(DATA TO USE)

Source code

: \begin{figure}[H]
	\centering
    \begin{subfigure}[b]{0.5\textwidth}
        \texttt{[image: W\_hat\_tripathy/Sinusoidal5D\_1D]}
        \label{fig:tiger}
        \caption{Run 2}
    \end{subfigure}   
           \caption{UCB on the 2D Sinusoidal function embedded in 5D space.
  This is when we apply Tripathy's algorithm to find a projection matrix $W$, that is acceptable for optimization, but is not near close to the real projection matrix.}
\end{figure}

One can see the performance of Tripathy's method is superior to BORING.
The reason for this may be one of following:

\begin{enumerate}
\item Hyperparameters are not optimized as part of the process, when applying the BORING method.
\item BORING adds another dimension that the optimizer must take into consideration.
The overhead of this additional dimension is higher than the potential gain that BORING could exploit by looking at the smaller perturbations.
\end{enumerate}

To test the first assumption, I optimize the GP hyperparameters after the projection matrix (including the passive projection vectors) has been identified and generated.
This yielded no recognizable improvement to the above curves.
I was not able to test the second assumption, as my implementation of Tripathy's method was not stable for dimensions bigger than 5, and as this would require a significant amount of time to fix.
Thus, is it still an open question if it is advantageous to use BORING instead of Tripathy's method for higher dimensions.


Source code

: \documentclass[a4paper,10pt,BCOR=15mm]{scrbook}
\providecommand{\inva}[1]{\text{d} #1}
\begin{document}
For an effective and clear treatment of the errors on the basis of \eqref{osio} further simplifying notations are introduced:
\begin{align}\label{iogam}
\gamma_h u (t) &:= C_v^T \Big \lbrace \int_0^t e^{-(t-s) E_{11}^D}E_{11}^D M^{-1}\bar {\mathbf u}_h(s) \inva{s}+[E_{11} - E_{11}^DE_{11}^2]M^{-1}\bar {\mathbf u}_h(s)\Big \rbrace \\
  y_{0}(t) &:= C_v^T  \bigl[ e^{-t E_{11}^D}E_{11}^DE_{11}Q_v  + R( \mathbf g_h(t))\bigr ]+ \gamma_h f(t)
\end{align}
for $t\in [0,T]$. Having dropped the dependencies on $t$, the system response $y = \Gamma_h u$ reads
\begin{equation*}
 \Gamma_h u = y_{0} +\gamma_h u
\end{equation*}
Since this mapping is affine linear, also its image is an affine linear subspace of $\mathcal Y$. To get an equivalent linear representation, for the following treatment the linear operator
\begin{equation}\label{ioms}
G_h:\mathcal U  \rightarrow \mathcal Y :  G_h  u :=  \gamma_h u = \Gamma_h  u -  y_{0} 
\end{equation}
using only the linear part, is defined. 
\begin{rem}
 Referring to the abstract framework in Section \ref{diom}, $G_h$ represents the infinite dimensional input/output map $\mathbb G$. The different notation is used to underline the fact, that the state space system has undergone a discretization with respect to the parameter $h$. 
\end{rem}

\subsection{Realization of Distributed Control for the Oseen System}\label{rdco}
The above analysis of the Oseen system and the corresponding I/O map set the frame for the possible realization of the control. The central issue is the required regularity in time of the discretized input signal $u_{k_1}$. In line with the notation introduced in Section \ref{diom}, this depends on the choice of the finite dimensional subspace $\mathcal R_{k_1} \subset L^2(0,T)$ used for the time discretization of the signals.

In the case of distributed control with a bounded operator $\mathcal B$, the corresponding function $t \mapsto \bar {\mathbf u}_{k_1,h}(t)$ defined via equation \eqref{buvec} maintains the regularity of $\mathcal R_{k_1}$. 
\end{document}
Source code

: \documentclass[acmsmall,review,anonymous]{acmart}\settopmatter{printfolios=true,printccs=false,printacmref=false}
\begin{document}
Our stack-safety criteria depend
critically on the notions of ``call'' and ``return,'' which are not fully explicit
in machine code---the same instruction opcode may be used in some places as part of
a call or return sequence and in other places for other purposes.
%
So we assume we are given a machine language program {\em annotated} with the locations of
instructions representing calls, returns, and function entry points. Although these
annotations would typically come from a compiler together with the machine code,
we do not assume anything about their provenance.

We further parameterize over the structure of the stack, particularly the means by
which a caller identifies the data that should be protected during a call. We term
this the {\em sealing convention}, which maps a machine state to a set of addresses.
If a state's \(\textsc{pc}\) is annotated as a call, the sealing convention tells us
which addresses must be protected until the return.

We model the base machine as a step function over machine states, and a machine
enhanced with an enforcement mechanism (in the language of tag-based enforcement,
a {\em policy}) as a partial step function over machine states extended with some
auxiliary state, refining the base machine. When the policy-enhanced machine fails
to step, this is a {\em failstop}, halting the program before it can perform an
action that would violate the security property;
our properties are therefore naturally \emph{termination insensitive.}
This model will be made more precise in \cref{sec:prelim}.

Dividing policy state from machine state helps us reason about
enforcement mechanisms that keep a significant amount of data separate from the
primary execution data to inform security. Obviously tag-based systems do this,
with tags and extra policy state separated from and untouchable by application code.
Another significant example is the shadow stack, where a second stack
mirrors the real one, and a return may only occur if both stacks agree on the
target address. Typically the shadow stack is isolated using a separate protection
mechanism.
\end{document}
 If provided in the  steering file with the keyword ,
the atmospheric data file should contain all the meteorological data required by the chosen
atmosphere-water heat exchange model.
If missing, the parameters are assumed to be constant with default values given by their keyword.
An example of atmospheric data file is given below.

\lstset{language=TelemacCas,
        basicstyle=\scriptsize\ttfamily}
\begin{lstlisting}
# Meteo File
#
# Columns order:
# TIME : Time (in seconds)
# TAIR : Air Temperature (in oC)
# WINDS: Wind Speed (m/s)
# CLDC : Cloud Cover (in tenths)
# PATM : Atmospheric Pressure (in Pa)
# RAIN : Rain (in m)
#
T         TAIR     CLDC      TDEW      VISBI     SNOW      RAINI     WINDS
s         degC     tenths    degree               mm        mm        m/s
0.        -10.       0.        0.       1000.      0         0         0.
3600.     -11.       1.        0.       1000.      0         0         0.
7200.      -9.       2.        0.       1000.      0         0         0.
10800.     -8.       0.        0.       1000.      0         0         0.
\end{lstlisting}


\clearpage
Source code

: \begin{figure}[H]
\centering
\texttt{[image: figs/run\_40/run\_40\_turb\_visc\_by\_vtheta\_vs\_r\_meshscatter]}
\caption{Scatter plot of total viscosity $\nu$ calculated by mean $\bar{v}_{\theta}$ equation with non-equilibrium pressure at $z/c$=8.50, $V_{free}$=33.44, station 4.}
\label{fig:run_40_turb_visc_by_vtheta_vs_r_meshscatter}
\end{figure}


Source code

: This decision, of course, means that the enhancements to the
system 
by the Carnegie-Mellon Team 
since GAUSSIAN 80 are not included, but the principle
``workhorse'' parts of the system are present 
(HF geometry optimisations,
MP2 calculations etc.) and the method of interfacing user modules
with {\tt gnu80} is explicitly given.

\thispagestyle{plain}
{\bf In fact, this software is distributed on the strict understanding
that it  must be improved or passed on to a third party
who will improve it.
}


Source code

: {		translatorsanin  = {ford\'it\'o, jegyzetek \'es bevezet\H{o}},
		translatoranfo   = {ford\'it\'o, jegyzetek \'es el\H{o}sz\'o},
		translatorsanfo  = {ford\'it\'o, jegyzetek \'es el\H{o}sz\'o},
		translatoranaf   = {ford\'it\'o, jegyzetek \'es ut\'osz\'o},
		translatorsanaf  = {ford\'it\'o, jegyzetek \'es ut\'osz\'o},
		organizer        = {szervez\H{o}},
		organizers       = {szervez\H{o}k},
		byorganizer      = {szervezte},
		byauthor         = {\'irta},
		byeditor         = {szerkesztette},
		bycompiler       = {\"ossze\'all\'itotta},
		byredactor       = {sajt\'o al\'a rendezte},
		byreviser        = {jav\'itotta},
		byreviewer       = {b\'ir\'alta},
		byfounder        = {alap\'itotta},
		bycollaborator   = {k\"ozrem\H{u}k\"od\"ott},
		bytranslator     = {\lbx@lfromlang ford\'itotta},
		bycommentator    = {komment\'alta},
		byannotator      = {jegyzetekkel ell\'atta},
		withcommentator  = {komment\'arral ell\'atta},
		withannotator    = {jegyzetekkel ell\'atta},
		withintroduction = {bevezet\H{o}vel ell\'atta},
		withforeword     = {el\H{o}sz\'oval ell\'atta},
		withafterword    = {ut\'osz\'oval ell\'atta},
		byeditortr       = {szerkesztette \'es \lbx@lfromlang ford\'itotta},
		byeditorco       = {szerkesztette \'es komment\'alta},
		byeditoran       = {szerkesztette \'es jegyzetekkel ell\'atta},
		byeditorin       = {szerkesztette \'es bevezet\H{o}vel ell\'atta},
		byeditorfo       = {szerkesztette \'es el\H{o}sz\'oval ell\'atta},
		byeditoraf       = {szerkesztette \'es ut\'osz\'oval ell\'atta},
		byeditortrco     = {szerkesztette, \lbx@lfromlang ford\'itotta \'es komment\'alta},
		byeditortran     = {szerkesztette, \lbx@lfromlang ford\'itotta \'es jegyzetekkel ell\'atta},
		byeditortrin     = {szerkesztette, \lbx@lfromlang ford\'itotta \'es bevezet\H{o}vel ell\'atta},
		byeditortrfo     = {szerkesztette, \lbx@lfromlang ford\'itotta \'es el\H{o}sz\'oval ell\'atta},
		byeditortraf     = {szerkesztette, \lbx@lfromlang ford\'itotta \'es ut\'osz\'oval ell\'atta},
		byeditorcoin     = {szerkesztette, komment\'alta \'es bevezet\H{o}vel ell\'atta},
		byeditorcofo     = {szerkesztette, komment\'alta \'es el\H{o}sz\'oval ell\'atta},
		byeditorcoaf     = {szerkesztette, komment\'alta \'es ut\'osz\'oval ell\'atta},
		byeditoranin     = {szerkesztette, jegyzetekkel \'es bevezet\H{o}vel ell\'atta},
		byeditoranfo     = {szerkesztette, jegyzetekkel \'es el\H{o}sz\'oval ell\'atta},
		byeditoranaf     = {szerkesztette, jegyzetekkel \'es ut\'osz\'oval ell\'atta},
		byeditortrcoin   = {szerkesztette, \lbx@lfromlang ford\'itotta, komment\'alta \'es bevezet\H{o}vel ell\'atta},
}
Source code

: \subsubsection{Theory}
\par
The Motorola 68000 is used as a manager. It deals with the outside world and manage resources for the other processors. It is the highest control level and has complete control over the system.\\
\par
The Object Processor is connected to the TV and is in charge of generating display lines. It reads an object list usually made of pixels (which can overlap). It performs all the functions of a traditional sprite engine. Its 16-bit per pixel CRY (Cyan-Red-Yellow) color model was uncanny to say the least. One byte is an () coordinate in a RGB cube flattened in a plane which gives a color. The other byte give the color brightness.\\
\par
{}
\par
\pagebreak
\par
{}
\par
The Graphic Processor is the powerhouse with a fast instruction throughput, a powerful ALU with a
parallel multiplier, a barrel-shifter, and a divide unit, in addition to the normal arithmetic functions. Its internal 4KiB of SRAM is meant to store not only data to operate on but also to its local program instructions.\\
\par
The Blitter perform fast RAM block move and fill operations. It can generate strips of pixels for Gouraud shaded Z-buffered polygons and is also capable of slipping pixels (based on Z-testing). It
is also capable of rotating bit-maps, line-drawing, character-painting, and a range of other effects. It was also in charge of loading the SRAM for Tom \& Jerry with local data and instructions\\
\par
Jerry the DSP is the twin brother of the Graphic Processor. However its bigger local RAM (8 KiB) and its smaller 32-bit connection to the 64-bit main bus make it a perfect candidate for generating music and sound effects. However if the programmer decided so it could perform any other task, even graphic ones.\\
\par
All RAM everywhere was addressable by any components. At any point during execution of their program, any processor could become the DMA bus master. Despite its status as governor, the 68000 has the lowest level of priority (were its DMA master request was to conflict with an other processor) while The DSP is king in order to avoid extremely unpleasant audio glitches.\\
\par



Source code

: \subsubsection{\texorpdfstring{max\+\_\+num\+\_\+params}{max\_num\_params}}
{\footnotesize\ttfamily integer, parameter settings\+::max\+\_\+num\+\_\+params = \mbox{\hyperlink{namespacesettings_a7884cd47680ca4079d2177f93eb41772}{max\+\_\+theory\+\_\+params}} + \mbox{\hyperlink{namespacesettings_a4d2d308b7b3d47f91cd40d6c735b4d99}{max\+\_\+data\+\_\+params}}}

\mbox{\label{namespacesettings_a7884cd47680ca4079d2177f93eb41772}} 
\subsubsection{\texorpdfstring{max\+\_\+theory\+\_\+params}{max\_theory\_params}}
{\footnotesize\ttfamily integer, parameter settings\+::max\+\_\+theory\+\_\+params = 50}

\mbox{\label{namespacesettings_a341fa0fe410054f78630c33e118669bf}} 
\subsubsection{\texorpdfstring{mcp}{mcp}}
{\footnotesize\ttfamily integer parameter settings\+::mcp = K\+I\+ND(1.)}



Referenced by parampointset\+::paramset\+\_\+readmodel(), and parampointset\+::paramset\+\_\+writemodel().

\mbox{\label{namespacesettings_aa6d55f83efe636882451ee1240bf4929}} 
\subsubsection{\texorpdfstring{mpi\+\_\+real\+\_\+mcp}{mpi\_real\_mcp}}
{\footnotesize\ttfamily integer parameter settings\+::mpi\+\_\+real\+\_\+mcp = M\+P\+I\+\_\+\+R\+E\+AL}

(End DATA TO USE)

**GOAL OF THE EXERCISE**
In the records, which lines mention the word "charge"? Copy those lines.

**SOLUTION TO THE PROBLEM**
The Object Processor is connected to the TV and is in charge of generating display lines. It reads an object list usually made of pixels (which can overlap). It performs all the functions of a traditional sprite engine. Its 16-bit per pixel CRY (Cyan-Red-Yellow) color model was uncanny to say the least. One byte is an () coordinate in a RGB cube flattened in a plane which gives a color. The other byte give the color brightness.\\
is also capable of rotating bit-maps, line-drawing, character-painting, and a range of other effects. It was also in charge of loading the SRAM for Tom \& Jerry with local data and instructions\\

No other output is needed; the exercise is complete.